• TASK DETAILS: Quote exactly the lines from the start of the entries to the one with "- Email: nmarshke@gmail.com", both ends included.

• Items listed in a dataset:
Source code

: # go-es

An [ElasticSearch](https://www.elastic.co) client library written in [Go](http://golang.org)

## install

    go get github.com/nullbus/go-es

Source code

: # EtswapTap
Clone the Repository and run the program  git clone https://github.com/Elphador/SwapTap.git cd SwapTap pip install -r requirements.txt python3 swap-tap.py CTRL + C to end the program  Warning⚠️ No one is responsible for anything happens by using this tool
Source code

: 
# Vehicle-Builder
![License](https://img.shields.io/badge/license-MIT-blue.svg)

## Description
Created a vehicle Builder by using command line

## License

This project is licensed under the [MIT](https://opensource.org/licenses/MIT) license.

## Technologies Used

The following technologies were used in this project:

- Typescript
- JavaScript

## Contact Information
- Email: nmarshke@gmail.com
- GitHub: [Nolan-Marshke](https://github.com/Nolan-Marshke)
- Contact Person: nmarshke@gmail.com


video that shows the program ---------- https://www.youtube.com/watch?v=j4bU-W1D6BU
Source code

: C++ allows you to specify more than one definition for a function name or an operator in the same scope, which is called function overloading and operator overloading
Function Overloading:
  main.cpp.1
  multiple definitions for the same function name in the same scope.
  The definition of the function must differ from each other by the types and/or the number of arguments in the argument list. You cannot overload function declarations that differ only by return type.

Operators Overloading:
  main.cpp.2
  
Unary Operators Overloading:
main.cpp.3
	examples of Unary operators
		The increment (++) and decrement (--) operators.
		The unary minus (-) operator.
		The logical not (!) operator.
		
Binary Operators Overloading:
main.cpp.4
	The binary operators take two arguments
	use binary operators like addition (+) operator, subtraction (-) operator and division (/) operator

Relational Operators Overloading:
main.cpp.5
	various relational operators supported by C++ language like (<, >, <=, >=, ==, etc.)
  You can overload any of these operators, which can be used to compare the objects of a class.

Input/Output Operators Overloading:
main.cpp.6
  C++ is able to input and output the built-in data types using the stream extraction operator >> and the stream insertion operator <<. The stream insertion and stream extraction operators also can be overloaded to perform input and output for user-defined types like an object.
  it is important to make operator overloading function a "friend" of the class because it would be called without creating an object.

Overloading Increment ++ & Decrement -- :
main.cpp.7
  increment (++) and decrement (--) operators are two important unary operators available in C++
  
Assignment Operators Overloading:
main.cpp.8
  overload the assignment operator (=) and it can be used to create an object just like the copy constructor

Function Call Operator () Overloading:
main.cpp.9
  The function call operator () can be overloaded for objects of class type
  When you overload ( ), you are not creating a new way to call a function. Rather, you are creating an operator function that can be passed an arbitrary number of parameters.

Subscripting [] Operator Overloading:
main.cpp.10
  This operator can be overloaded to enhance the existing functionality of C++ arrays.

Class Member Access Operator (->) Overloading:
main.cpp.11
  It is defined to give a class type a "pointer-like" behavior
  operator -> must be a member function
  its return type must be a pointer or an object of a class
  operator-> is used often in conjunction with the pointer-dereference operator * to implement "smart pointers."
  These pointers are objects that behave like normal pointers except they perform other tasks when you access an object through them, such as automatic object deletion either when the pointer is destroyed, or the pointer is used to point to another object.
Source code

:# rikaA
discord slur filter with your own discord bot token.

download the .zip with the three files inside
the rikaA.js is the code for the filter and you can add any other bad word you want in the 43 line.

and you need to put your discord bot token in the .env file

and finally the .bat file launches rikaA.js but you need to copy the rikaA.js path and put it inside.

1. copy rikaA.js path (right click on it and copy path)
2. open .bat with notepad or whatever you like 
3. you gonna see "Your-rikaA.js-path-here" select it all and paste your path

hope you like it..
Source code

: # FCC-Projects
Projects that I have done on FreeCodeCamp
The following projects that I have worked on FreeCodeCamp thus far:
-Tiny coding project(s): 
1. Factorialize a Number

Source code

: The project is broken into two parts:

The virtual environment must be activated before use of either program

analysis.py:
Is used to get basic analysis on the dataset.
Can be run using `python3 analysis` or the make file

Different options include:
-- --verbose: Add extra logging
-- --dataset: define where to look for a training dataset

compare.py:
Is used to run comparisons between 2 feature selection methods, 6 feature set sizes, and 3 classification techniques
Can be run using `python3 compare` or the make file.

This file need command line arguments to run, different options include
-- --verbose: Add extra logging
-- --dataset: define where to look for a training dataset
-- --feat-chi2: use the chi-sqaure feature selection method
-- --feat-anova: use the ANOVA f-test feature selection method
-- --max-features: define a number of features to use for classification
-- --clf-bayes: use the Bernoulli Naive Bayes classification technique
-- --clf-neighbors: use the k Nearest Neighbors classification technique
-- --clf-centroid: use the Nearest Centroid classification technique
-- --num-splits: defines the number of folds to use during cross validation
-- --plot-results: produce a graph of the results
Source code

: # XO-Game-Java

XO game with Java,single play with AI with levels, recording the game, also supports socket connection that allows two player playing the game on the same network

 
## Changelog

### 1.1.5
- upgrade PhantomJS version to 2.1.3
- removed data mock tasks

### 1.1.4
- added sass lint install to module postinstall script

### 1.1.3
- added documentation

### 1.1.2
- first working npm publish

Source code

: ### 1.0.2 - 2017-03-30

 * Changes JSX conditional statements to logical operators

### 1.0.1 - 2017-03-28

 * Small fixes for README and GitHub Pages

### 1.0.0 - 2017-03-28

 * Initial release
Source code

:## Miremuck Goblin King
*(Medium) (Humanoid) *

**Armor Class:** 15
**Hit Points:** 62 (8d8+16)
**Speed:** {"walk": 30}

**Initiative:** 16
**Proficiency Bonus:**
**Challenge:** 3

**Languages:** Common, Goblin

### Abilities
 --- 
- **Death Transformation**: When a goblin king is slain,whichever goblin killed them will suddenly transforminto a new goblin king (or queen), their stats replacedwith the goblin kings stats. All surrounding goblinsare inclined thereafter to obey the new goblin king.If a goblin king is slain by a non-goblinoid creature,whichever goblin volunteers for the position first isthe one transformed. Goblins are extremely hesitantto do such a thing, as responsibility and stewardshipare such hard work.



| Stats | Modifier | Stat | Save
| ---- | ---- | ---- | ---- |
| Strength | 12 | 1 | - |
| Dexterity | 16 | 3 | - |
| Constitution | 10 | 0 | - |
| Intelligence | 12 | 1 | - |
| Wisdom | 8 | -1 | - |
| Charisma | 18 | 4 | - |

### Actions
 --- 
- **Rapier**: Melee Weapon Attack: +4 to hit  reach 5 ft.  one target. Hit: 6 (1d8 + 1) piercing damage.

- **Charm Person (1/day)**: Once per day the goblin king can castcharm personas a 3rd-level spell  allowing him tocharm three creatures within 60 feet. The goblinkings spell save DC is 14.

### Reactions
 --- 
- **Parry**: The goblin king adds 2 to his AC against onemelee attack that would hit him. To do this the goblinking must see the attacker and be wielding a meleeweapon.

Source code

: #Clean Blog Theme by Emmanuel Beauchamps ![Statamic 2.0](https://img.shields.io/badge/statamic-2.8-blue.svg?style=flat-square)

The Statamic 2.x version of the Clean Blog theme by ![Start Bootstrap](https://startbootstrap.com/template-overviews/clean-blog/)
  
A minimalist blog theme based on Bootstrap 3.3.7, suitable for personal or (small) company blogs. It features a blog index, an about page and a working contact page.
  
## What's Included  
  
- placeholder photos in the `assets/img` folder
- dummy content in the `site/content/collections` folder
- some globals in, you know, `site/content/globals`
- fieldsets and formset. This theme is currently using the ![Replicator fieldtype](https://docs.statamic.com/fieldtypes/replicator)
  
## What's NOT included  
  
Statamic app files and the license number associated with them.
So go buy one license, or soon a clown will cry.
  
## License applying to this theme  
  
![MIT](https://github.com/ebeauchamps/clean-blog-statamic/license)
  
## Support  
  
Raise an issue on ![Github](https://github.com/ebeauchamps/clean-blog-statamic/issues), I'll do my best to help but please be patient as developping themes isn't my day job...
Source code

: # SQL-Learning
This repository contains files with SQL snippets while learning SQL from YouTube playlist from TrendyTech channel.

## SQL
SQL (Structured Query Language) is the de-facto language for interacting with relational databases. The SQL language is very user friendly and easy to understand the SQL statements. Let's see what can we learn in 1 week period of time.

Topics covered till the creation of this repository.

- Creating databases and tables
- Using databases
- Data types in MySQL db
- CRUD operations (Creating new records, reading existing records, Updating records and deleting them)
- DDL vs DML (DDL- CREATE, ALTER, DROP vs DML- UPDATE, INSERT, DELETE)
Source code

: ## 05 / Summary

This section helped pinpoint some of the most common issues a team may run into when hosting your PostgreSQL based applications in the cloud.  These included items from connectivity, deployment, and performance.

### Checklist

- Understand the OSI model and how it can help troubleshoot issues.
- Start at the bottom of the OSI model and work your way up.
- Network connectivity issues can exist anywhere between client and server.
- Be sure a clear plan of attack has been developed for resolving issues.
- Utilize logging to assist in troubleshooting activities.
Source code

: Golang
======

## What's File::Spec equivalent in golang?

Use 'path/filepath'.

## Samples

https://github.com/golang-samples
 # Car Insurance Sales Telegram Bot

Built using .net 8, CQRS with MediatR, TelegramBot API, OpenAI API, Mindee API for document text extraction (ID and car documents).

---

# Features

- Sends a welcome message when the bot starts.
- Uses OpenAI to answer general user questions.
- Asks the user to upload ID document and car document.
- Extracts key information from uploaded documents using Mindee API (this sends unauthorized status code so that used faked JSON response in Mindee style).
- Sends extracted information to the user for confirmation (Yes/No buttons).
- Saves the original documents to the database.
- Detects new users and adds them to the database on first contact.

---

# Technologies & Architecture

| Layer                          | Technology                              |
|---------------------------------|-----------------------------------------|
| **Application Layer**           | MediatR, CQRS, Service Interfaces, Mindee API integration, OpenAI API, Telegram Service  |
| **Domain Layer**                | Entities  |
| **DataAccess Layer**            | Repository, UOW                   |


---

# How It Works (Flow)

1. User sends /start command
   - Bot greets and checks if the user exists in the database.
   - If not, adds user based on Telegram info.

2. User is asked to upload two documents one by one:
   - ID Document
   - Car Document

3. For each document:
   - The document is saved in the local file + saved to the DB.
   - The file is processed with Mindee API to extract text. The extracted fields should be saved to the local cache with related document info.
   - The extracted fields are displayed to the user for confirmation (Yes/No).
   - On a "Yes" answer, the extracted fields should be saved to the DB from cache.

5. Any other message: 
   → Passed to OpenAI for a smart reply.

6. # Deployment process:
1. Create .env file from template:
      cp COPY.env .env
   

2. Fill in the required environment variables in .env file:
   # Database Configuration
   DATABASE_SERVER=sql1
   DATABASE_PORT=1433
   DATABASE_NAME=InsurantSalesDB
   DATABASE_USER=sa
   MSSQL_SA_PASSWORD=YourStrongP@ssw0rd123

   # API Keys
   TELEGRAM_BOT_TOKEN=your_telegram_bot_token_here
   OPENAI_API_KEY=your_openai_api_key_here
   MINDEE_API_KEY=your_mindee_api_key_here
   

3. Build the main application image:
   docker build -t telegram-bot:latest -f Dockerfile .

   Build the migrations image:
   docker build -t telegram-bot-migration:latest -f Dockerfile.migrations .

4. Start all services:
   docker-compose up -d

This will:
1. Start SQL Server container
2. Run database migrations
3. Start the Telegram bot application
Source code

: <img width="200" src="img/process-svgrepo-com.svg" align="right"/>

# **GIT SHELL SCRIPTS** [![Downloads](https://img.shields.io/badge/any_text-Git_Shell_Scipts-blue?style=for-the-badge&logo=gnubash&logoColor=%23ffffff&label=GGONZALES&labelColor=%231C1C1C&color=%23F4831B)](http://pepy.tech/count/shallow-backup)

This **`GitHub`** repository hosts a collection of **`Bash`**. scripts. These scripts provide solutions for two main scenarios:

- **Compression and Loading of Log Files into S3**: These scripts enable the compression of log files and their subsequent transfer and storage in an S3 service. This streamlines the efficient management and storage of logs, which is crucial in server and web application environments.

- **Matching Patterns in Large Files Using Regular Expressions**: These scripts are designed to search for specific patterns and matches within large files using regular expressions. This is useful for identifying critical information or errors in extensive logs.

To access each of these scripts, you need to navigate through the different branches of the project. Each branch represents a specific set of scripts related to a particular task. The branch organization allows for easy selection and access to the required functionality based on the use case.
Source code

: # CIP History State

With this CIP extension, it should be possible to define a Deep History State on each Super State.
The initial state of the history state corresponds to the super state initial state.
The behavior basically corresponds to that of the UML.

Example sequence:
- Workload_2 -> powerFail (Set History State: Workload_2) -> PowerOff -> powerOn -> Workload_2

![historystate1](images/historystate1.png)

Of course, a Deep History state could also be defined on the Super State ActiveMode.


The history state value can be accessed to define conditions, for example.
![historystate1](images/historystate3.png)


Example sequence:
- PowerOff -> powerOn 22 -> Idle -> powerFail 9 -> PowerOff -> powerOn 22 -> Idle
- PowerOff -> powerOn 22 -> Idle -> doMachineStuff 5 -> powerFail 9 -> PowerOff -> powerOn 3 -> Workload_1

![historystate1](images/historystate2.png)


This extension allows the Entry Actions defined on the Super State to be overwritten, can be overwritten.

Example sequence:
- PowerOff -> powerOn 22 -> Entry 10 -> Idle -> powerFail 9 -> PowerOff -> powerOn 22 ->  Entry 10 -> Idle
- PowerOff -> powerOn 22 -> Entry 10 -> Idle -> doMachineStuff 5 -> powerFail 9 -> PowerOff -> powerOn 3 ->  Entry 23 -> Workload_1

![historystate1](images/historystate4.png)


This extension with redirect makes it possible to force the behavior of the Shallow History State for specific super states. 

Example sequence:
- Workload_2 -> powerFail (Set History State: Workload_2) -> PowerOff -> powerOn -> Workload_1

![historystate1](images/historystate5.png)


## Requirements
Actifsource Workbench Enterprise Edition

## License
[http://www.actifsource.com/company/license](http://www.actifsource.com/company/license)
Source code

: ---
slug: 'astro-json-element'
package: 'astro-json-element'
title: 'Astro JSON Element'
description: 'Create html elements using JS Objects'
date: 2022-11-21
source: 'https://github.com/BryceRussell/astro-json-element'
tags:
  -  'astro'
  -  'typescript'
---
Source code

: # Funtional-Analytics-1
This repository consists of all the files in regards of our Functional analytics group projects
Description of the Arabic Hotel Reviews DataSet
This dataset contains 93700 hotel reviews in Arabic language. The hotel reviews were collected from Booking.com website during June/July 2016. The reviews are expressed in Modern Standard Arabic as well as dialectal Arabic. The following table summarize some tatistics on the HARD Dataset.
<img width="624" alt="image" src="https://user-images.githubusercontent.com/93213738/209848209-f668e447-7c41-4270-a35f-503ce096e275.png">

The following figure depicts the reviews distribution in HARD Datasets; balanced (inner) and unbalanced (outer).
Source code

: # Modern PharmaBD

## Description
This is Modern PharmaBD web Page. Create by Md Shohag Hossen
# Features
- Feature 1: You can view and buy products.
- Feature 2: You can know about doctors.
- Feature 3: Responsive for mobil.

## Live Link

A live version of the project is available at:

• ANSWER SECTION:
Source code

: # go-es

An [ElasticSearch](https://www.elastic.co) client library written in [Go](http://golang.org)

## install

    go get github.com/nullbus/go-es

Source code

: # EtswapTap
Clone the Repository and run the program  git clone https://github.com/Elphador/SwapTap.git cd SwapTap pip install -r requirements.txt python3 swap-tap.py CTRL + C to end the program  Warning⚠️ No one is responsible for anything happens by using this tool
Source code

: 
# Vehicle-Builder
![License](https://img.shields.io/badge/license-MIT-blue.svg)

## Description
Created a vehicle Builder by using command line

## License

This project is licensed under the [MIT](https://opensource.org/licenses/MIT) license.

## Technologies Used

The following technologies were used in this project:

- Typescript
- JavaScript

## Contact Information
- Email: nmarshke@gmail.com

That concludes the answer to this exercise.